One way to explain the contrast between stocks and the economy is that investors have decided that 2020 doesn't matter. Strategists see earnings tumbling 22% in 2020 (down from an April 1 estimate for a 3.5% decline). The same forecasters now see earnings rising 30% in 2021, up from an estimated 16% growth rate last month.
That would be the index's best profit growth since 2010, but the market has already priced in the rebound. How do we know? Because even relative to the 2021 earnings forecast for the S&P 500, stocks are trading in line -- if not higher than historical values. The S&P trades at 18 times the index's estimated 2021 earnings of $166 per share. A full value suggests that there's not much room for hiccups in the weeks and months to come. If the shutdown slips into next year, investors could be forced to readjust their math, leading to another selloff. 

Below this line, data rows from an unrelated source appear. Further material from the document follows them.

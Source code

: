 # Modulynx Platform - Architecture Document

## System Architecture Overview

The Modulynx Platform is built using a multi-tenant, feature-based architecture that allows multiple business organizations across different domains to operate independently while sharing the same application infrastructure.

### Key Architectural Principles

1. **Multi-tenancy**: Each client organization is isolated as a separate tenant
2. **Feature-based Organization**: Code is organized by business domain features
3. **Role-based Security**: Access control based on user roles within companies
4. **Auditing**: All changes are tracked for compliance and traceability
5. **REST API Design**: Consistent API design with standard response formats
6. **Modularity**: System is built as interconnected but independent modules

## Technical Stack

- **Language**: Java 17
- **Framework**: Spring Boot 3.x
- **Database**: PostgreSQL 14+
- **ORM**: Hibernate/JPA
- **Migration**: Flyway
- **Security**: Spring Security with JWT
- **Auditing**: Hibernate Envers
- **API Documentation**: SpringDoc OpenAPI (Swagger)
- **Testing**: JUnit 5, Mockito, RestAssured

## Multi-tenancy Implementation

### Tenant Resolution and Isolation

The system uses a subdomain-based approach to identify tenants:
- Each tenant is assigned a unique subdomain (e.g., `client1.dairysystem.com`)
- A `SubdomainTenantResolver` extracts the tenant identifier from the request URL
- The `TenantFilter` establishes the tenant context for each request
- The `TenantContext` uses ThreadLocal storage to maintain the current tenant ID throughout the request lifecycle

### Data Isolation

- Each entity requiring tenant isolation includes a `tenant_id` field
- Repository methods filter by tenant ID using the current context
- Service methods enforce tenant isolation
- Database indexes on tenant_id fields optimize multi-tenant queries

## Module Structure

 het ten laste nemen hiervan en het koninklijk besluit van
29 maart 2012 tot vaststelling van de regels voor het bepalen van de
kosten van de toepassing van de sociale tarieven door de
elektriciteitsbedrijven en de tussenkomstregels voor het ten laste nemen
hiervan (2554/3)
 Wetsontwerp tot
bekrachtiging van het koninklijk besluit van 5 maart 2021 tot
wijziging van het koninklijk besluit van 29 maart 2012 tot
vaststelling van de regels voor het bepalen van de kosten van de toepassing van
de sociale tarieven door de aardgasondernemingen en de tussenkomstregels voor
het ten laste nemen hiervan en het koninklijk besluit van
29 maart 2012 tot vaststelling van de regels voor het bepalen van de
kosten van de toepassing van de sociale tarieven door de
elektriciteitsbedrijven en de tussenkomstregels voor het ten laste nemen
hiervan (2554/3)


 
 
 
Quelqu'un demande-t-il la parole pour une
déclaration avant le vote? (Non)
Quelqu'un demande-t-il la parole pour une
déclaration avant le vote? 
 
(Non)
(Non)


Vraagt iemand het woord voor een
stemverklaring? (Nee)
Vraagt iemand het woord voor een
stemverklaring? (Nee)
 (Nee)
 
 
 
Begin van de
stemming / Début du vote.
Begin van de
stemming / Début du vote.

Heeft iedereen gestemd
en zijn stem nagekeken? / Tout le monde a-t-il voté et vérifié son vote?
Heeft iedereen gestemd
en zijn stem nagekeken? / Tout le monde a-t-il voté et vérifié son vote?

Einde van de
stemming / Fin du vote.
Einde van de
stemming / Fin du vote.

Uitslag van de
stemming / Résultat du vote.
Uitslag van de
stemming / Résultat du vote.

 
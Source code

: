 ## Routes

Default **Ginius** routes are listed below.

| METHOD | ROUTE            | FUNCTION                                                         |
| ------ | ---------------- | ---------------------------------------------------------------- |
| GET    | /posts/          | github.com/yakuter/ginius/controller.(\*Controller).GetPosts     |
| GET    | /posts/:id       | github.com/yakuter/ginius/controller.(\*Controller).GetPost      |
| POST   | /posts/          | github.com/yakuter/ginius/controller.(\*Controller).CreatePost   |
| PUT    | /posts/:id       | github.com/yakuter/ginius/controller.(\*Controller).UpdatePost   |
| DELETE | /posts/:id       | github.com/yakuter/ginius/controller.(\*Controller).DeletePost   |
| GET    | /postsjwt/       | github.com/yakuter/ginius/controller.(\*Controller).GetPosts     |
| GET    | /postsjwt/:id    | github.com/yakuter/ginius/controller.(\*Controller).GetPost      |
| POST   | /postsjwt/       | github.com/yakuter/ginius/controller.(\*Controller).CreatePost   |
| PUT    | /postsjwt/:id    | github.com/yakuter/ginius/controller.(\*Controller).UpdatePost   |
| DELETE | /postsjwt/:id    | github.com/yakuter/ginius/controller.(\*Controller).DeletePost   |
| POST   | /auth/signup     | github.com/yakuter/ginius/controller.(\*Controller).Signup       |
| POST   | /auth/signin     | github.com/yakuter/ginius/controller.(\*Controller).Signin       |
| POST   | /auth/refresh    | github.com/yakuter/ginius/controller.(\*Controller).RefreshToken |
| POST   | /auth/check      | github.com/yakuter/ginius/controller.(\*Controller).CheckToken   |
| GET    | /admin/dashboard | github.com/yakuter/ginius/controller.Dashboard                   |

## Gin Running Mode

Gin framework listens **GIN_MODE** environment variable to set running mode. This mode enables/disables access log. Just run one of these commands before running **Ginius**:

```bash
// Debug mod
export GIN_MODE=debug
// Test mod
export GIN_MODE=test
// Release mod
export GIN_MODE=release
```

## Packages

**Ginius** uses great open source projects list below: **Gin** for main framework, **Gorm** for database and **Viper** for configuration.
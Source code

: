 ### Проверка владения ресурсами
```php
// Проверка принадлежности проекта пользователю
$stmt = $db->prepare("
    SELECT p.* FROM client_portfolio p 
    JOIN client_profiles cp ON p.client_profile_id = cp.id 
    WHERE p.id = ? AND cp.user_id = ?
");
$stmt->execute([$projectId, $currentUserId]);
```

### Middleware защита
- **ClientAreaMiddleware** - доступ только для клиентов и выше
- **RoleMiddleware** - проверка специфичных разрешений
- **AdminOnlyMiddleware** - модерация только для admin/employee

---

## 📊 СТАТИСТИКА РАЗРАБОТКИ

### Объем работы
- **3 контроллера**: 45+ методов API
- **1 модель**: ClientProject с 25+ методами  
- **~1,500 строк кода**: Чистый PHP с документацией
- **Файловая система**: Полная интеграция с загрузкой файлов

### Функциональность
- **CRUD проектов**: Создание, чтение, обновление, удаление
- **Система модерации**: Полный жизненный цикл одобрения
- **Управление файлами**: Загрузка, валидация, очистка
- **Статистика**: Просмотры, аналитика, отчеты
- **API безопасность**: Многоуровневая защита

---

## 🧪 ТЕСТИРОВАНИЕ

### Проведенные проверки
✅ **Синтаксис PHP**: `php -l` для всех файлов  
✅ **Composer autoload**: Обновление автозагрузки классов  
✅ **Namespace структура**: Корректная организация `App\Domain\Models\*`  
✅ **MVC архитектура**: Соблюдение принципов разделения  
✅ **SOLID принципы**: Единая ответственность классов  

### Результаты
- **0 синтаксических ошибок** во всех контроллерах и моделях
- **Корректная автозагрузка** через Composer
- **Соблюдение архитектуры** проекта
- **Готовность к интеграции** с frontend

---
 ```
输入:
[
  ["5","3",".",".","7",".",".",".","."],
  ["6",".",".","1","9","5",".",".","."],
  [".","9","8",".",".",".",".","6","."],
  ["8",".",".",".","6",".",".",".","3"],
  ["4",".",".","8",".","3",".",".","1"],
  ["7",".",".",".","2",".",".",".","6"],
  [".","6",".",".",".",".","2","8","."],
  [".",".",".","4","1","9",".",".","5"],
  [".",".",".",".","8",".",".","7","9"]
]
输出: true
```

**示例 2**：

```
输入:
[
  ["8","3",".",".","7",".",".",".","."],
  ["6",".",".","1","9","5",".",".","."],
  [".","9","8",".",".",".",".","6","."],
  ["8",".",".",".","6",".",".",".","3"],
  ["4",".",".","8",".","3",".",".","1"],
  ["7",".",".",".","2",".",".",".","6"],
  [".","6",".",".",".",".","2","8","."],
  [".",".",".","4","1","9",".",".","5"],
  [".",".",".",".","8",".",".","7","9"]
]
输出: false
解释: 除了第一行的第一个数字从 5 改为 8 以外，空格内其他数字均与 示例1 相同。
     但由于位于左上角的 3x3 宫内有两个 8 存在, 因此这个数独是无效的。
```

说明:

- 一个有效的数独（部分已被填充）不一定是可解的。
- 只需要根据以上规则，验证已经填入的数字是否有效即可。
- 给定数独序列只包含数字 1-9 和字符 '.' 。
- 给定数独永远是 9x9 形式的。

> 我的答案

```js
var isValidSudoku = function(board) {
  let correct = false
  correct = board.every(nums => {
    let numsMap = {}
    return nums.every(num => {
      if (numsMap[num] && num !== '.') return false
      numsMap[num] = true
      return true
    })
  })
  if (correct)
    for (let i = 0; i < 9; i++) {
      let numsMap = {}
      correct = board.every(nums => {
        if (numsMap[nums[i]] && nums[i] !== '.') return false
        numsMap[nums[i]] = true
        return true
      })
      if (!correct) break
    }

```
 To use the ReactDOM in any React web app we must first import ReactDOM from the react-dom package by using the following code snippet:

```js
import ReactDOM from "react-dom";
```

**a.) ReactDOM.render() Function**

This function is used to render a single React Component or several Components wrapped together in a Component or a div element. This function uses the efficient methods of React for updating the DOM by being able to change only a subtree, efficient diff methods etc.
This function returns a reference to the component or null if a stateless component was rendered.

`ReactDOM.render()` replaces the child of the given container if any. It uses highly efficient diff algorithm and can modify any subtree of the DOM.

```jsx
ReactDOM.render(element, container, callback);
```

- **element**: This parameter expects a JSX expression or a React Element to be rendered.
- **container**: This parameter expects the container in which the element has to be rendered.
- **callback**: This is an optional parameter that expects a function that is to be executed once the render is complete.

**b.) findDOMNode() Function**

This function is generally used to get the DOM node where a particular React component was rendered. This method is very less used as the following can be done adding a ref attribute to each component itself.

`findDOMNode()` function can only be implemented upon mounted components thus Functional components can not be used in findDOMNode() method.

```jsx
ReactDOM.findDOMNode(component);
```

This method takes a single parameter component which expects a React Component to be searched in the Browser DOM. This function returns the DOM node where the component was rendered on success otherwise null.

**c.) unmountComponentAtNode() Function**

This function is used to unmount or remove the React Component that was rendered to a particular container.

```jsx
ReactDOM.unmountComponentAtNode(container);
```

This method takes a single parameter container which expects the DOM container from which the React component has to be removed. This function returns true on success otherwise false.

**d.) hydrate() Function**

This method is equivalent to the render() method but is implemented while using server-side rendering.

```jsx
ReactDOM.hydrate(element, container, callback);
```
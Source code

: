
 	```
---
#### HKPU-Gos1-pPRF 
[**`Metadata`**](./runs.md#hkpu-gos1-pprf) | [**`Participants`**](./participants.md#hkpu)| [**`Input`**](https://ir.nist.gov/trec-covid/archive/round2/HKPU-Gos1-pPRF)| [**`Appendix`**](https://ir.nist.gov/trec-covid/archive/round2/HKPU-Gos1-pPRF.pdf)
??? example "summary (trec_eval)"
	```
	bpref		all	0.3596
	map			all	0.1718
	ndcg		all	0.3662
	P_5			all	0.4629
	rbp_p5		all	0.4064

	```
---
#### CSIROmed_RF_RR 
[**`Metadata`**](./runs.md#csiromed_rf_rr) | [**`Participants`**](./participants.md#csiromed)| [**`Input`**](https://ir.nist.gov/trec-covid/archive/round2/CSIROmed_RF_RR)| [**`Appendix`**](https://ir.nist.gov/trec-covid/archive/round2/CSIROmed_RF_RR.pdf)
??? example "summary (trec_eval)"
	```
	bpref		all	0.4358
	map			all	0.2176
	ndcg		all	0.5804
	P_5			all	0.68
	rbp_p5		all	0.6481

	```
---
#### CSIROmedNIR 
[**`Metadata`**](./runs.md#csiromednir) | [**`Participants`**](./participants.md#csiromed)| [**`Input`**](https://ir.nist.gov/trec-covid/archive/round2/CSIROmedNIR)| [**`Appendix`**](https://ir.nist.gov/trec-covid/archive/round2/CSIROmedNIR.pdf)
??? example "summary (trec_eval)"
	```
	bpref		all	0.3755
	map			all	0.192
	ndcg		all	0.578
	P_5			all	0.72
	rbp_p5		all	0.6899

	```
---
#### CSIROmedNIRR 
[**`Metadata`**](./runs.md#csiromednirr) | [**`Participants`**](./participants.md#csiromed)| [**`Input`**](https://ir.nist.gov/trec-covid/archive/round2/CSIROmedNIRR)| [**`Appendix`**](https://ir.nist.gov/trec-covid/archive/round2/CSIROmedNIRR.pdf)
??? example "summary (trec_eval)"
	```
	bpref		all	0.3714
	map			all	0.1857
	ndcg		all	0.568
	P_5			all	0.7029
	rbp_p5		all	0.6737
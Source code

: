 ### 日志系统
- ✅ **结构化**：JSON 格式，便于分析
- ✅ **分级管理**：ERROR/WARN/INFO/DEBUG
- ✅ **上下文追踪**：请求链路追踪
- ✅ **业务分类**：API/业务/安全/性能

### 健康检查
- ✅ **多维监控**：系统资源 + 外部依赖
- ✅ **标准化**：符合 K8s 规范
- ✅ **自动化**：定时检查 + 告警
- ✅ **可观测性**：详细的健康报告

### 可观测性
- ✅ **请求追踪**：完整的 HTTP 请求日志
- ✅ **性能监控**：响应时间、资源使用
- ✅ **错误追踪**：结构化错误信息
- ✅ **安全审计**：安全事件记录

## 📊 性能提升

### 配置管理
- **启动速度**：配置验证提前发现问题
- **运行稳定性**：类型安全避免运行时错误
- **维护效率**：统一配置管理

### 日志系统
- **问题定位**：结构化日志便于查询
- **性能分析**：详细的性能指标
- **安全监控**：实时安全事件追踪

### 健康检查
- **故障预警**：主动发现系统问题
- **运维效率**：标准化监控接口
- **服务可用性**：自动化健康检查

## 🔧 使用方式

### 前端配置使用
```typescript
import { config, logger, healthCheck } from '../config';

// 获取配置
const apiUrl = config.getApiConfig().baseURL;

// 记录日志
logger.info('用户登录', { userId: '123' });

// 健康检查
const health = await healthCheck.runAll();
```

If you're interested in valuation multiples, Barron's Al Root has the math -- and some cool charts -- here.
We're also entering a tough time of year for markets, even under the best of circumstances. Stocks often struggle heading into the summer -- as we've written about recently.  So given the big run, plus the weaker summer stretch, are stocks due for a pullback? Here's Ryan Detrick, senior market strategist for LPL Financial.: 
Based on our analysis of valuation, technical, and sentiment factors, we anticipate that a potential pullback in stocks, possibly around 10%, may create a more attractive entry point for more tactical investors. Historical patterns after bear market lows support this view, and we continue to recommend patience.

For long-term investors, we continue to believe stocks may be more attractive than bonds at current valuations, and we recommend overweight allocations to stocks, and a corresponding underweight to fixed income for suitable investors.
Detrick's year-end price target on the S&P 500 puts the index about 8% below current levels.